MIGUEL ÁNGEL A. . LA ADICCIÓN AL JUEGO DIGITAL
«En el juego sentí lo peor de mí»
Todo o nada. El saldo íntegro a que la tenista que sacaba ganaría el punto. Ella perdió y por un instante Miguel Ángel A. creyó que él también. Ni recuerda el torneo o el nombre de la tenista. Solo sabe que la última apuesta fue de 1,15 euros y que esa ínfima pérdida le devolvió el capital más valioso: su propia vida.
Ese no era el guion previsto cuando se enganchó al juego, con 26 años. A él, informático, le sedujo la oferta digital. No quería dejarlo todo en manos del azar, prefería intervenir, por eso se decantó por las apuestas deportivas. Al principio como diversión, «apostando 3 euros» mientras veía un partido. Le pareció una manera de conseguir «dinero fácil»: «Vivía al día, un poco por encima de mis posibilidades», admite.

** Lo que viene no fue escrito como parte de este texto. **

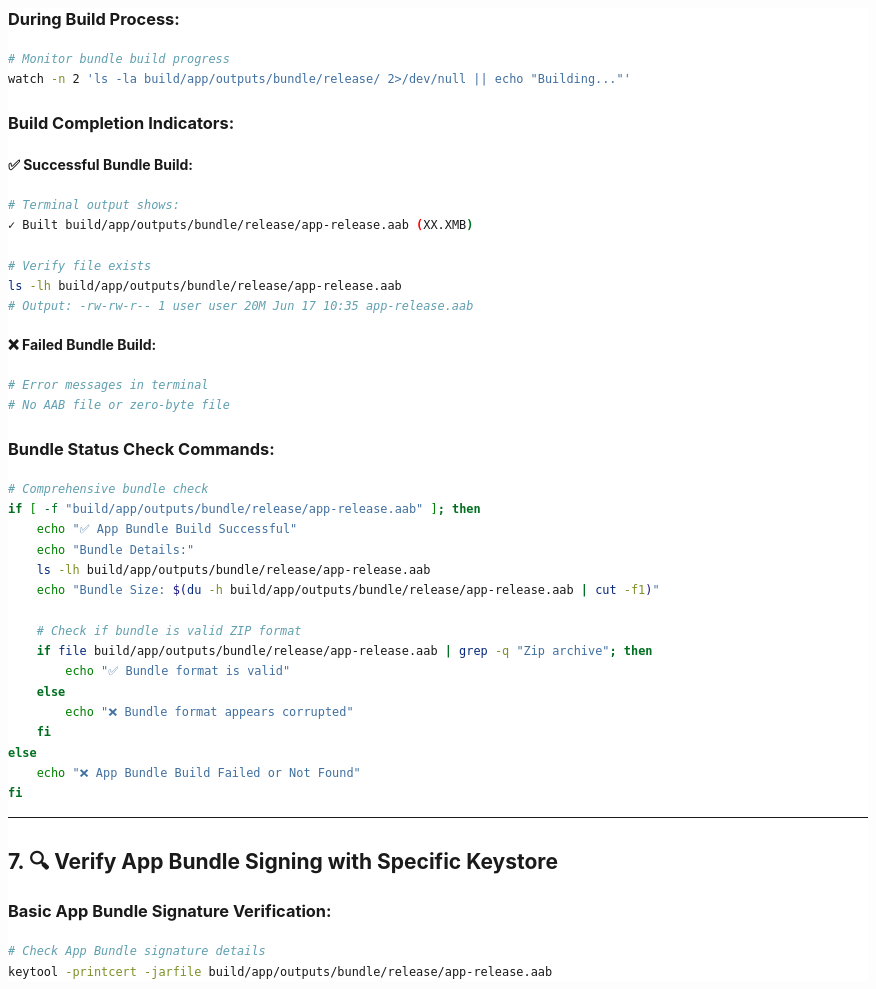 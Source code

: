 ### During Build Process:
```bash
# Monitor bundle build progress
watch -n 2 'ls -la build/app/outputs/bundle/release/ 2>/dev/null || echo "Building..."'
```

### Build Completion Indicators:

#### ✅ **Successful Bundle Build:**
```bash
# Terminal output shows:
✓ Built build/app/outputs/bundle/release/app-release.aab (XX.XMB)

# Verify file exists
ls -lh build/app/outputs/bundle/release/app-release.aab
# Output: -rw-rw-r-- 1 user user 20M Jun 17 10:35 app-release.aab
```

#### ❌ **Failed Bundle Build:**
```bash
# Error messages in terminal
# No AAB file or zero-byte file
```

### Bundle Status Check Commands:
```bash
# Comprehensive bundle check
if [ -f "build/app/outputs/bundle/release/app-release.aab" ]; then
    echo "✅ App Bundle Build Successful"
    echo "Bundle Details:"
    ls -lh build/app/outputs/bundle/release/app-release.aab
    echo "Bundle Size: $(du -h build/app/outputs/bundle/release/app-release.aab | cut -f1)"
    
    # Check if bundle is valid ZIP format
    if file build/app/outputs/bundle/release/app-release.aab | grep -q "Zip archive"; then
        echo "✅ Bundle format is valid"
    else
        echo "❌ Bundle format appears corrupted"
    fi
else
    echo "❌ App Bundle Build Failed or Not Found"
fi
```

---

## 7. 🔍 **Verify App Bundle Signing with Specific Keystore**

### Basic App Bundle Signature Verification:
```bash
# Check App Bundle signature details
keytool -printcert -jarfile build/app/outputs/bundle/release/app-release.aab
```
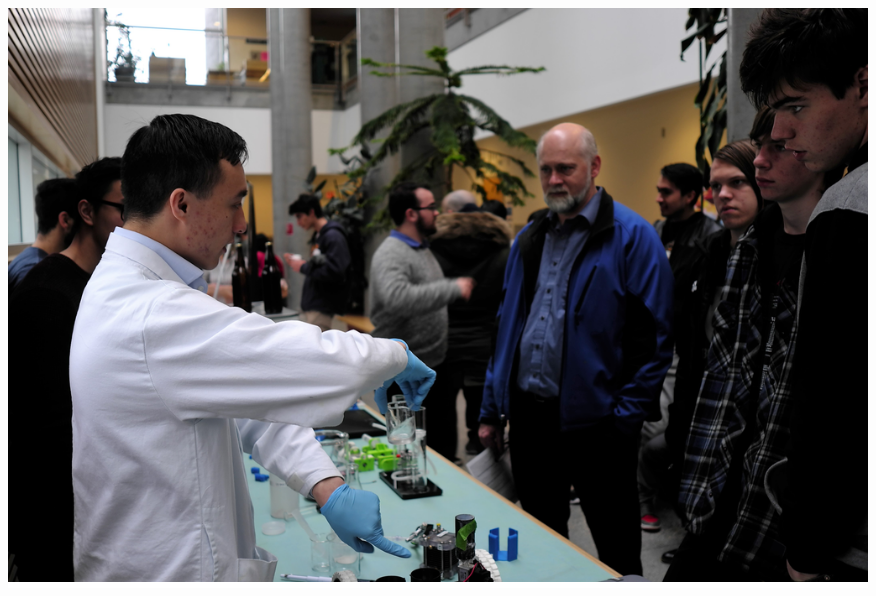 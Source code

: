 <span class="image blog-featured"><img src="/assets/images/news/Brandon_Chem_Demo.jpg" width="100%" alt="Brandon_Chem_Demo"></span>
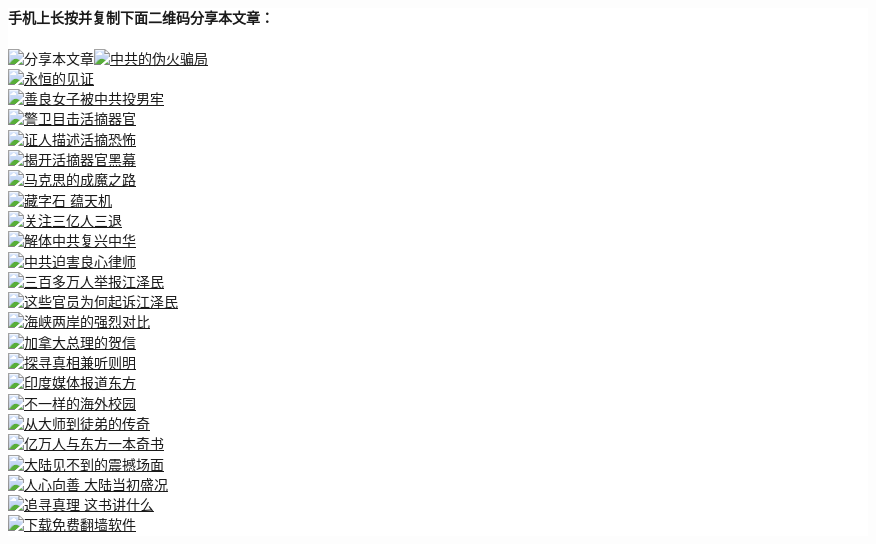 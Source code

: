 <strong>手机上长按并复制下面二维码分享本文章：</strong><br><br><img src="https://quickchart.io/qr?size=256&text=https://github.com/1992513/djy/blob/master/gb/24/5/1/n14238594.md%231" title="分享本文章"></td><td VALIGN=TOP><a href="https://github.com/1992513/djy/blob/master/gb/16/1/21/n4622075.md?dfh#1" target="_blank"><img src="https://raw.githubusercontent.com/1992513/djy/master/gb/300/wei-f1.jpg" title="中共的伪火骗局"  alt="中共的伪火骗局"></a><br><a href="https://github.com/1992513/www/blob/master/README.md?dfh#9" target="_blank"><img src="https://raw.githubusercontent.com/1992513/djy/master/gb/300/yong-h.jpg" title="永恒的见证"  alt="永恒的见证"></a><br><a href="https://github.com/1992513/djy/blob/master/gb/13/9/29/n3974789.md?dfh#1" target="_blank"><img src="https://raw.githubusercontent.com/1992513/djy/master/gb/300/shang-lnz.jpg" title="善良女子被中共投男牢"  alt="善良女子被中共投男牢"></a><br><a href="https://github.com/1992513/djy/blob/master/gb/16/3/16/n4663449.md?dfh#1" target="_blank"><img src="https://raw.githubusercontent.com/1992513/djy/master/gb/300/huo-z3.jpg" title="警卫目击活摘器官"  alt="警卫目击活摘器官"></a><br><a href="https://github.com/1992513/djy/blob/master/gb/16/8/7/n8177641.md?dfh#1" target="_blank"><img src="https://raw.githubusercontent.com/1992513/djy/master/gb/300/huo-z4.jpg" title="证人描述活摘恐怖"  alt="证人描述活摘恐怖"></a><br><a href="https://github.com/1992513/djy/blob/master/gb/10/4/19/n2881569.md?dfh#1" target="_blank"><img src="https://raw.githubusercontent.com/1992513/djy/master/gb/300/huo-z1.jpg" title="揭开活摘器官黑幕"  alt="揭开活摘器官黑幕"></a><br><a href="https://github.com/1992513/djy/blob/master/gb/10/11/7/n3077476.md?dfh#1" target="_blank"><img src="https://raw.githubusercontent.com/1992513/djy/master/gb/300/ma-ks.jpg" title="马克思的成魔之路"  alt="马克思的成魔之路"></a><br><a href="https://github.com/1992513/djy/blob/master/gb/14/6/9/n4173977.md?dfh#1" target="_blank"><img src="https://raw.githubusercontent.com/1992513/djy/master/gb/300/chang-zs.jpg" title="藏字石 蕴天机"  alt="藏字石 蕴天机"></a><br><a href="https://github.com/1992513/djy/blob/master/gb/18/5/10/n10381511.md?dfh#1" target="_blank"><img src="https://raw.githubusercontent.com/1992513/djy/master/gb/300/st1.jpg" title="关注三亿人三退"  alt="关注三亿人三退"></a><br><a href="https://github.com/1992513/djy/blob/master/gb/18/3/21/n10237682.md?dfh#1" target="_blank"><img src="https://raw.githubusercontent.com/1992513/djy/master/gb/300/jie-t.jpg" title="解体中共复兴中华"  alt="解体中共复兴中华"></a><br><a href="https://github.com/1992513/djy/blob/master/gb/9/2/9/n2422991.md?dfh#1" target="_blank"><img src="https://raw.githubusercontent.com/1992513/djy/master/gb/300/gao-zs.jpg" title="中共迫害良心律师"  alt="中共迫害良心律师"></a><br><a href="https://github.com/1992513/djy/blob/master/gb/18/12/9/n10900044.md?dfh#1" target="_blank"><img src="https://raw.githubusercontent.com/1992513/djy/master/gb/300/sj1.jpg" title="三百多万人举报江泽民"  alt="三百多万人举报江泽民"></a><br><a href="https://github.com/1992513/djy/blob/master/gb/18/8/28/n10672014.md?dfh#1" target="_blank"><img src="https://raw.githubusercontent.com/1992513/djy/master/gb/300/sj2.jpg" title="这些官员为何起诉江泽民"  alt="这些官员为何起诉江泽民"></a><br><a href="https://github.com/1992513/djy/blob/master/gb/8/12/18/n2367165.md?dfh#1" target="_blank"><img src="https://raw.githubusercontent.com/1992513/djy/master/gb/300/liangan.jpg" title="海峡两岸的强烈对比"  alt="海峡两岸的强烈对比"></a><br><a href="https://github.com/1992513/djy/blob/master/gb/15/12/10/n4593139.md?dfh#1" target="_blank"><img src="https://raw.githubusercontent.com/1992513/djy/master/gb/300/jia-ndzl.jpg" title="加拿大总理的贺信"  alt="加拿大总理的贺信"></a><br><a href="https://github.com/1992513/djy/blob/master/gb/11/6/17/n3289382.md?dfh#1" target="_blank"><img src="https://raw.githubusercontent.com/1992513/djy/master/gb/300/xiao-wd.jpg" title="探寻真相兼听则明"  alt="探寻真相兼听则明"></a><br><a href="https://github.com/1992513/djy/blob/master/gb/18/10/27/n10812623.md?dfh#1" target="_blank"><img src="https://raw.githubusercontent.com/1992513/djy/master/gb/300/yindu.jpg" title="印度媒体报道东方"  alt="印度媒体报道东方"></a><br><a href="https://github.com/1992513/djy/blob/master/gb/18/6/9/n10469652.md?dfh#1" target="_blank"><img src="https://raw.githubusercontent.com/1992513/djy/master/gb/300/xie-j.jpg" title="不一样的海外校园"  alt="不一样的海外校园"></a><br><a href="https://github.com/1992513/djy/blob/master/gb/7/4/5/n1669415.md?dfh#1" target="_blank"><img src="https://raw.githubusercontent.com/1992513/djy/master/gb/300/li-up.jpg" title="从大师到徒弟的传奇"  alt="从大师到徒弟的传奇"></a><br><a href="https://github.com/1992513/djy/blob/master/gb/17/5/26/n9191512.md?dfh#1" target="_blank"><img src="https://raw.githubusercontent.com/1992513/djy/master/gb/300/zfl2.jpg" title="亿万人与东方一本奇书"  alt="亿万人与东方一本奇书"></a><br><a href="https://github.com/1992513/djy/blob/master/gb/13/11/27/n4020290.md?dfh#1" target="_blank"><img src="https://raw.githubusercontent.com/1992513/djy/master/gb/300/zhen-h.jpg" title="大陆见不到的震撼场面"  alt="大陆见不到的震撼场面"></a><br><a href="https://github.com/1992513/djy/blob/master/gb/15/7/17/n4482910.md?dfh#1" target="_blank"><img src="https://raw.githubusercontent.com/1992513/djy/master/gb/300/dalu-sk.jpg" title="人心向善 大陆当初盛况"  alt="人心向善 大陆当初盛况"></a><br><a href="https://github.com/1992513/djy/blob/master/gb/19/1/5/n10955468.md?dfh#1" target="_blank"><img src="https://raw.githubusercontent.com/1992513/djy/master/gb/300/zfl1.jpg" title="追寻真理 这书讲什么"  alt="追寻真理 这书讲什么"></a><br><a href="https://github.com/1992513/www/blob/master/README.md?dfh#1" target="_blank"><img src="https://raw.githubusercontent.com/1992513/djy/master/gb/300/fq1.jpg" title="下载免费翻墙软件"  alt="下载免费翻墙软件"></a><br></td></tr></table>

El hecho de evitar «miradas indiscretas» le garantizaba un confort que estrechó su vínculo con el mundo del azar hasta hacerle perder el control. «Ponía dinero en deportes de los que ni sabía las reglas, como dardos o esgrima», explica. Convencido de hallar la fórmula ganadora, tiraba de tablas y estadísticas. «Me propuse ganar 30 euros de lunes a viernes. Los fines de semana debía estar con la familia y tenía ansiedad. Es cuando más partidos hay», dice.
Oasis cibernético
Veía entonces cómo un gol «marcaba la diferencia». Éxito o fracaso. Y, casi siempre, el balance era negativo. La necesidad de tapar «huecos» hizo que llegaran los créditos. Y también las mentiras. «Inventaba milongas para justificar pérdidas». El brusco retorno a la realidad tras el oasis digital. «Reprochaba a mi mujer el gasto del súper. Yo jugando y escatimando yogures para mi hija», se lamenta.
Llegó a perder más de 3.000 euros en un partido de fútbol. Pero ni siquiera la resaca de una jornada catastrófica servía para cambiar su rumbo. «Me levantaba frustrado y jurando que no volvería a jugar. Pero en una hora ya estaba apostando otra vez», recuerda. Si ganaba, las consecuencias no variaban. «Siempre acababa en el mismo hoyo», añade.
Un hoyo del que comenzó a salir de forma inesperada. «En una fiesta conocí a una chica y me sinceré con ella, una completa desconocida. Ella acabó llorando y yo, por fin, sentí alivio», dice. Aceptó su problema y consagró sus esperanzas de superarlo en Jugadores Anónimos. Allí ha dejado atrás la adicción y ha recuperado a sus hijas y a su mujer, de quien se divorció en el 2013.
A pesar de los 17 meses que lleva sin apostar, cada día despierta con miedo a recaer, consciente de que «de esta enfermedad no te dan el alta». Aunque no soportaría perderlo todo otra vez, sorprende al confesar que está «muy agradecido»
al juego. «Me enseñó lo peor de mí -afirma-. Y esta es la mejor garantía para no volver a arruinar mi vida».